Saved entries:
———
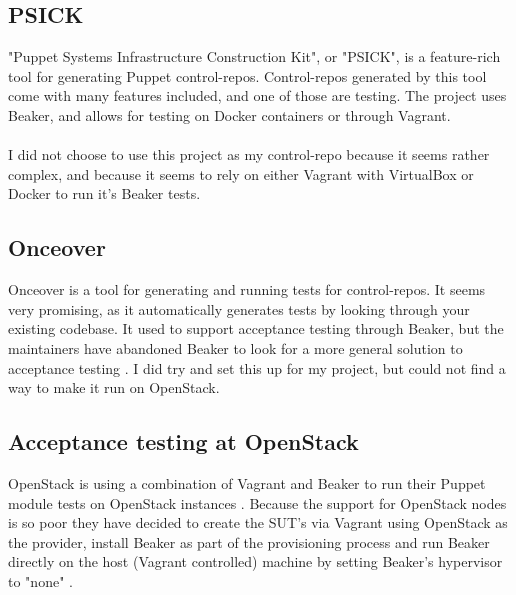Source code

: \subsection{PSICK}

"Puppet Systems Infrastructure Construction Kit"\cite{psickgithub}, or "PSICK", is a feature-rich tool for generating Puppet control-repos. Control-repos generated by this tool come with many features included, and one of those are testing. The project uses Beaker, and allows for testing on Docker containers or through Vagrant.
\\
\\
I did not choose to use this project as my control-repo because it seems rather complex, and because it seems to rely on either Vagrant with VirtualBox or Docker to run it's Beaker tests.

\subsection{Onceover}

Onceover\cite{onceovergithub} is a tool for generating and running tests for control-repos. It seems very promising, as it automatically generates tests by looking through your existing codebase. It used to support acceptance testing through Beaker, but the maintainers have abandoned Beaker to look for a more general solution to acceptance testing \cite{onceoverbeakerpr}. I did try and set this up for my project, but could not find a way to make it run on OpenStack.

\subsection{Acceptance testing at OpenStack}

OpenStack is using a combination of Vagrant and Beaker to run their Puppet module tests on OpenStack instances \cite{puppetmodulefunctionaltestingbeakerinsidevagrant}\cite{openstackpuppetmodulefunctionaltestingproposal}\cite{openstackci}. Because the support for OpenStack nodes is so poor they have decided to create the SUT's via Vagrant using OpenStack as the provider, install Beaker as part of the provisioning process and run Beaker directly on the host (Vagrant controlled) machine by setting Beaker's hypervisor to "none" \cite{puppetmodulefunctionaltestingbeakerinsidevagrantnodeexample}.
———
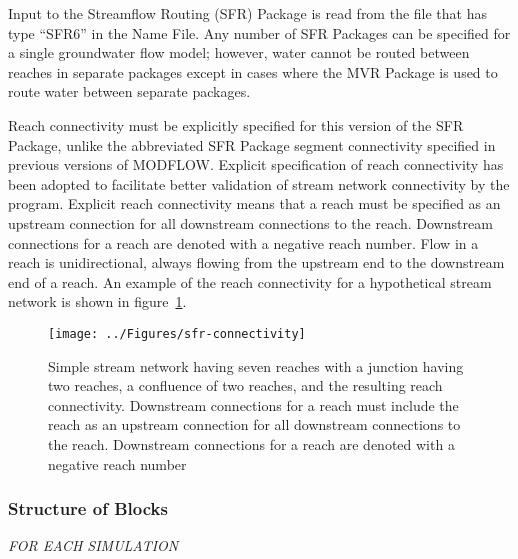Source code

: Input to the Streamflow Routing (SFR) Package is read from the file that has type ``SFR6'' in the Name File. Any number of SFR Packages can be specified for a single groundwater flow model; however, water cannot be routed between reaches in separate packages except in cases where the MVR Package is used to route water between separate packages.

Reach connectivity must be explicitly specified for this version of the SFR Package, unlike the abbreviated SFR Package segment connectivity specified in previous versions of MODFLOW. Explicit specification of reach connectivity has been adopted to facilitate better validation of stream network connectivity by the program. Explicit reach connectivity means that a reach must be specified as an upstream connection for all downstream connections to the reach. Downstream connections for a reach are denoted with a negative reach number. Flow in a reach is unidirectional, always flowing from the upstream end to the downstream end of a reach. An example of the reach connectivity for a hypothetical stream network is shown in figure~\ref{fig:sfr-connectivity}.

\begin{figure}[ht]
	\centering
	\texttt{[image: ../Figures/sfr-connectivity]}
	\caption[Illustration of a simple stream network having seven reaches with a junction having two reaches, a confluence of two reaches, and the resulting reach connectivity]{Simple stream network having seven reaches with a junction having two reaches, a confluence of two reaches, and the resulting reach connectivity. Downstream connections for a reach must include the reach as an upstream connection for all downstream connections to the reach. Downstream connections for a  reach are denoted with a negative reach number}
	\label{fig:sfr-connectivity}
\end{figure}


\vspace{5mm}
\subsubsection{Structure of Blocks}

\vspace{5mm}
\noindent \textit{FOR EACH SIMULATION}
———
ASSIGNMENT
Among the entries, find each line that includes the string "through" and copy it.

ANSWER SPACE
"Puppet Systems Infrastructure Construction Kit"\cite{psickgithub}, or "PSICK", is a feature-rich tool for generating Puppet control-repos. Control-repos generated by this tool come with many features included, and one of those are testing. The project uses Beaker, and allows for testing on Docker containers or through Vagrant.
Onceover\cite{onceovergithub} is a tool for generating and running tests for control-repos. It seems very promising, as it automatically generates tests by looking through your existing codebase. It used to support acceptance testing through Beaker, but the maintainers have abandoned Beaker to look for a more general solution to acceptance testing \cite{onceoverbeakerpr}. I did try and set this up for my project, but could not find a way to make it run on OpenStack.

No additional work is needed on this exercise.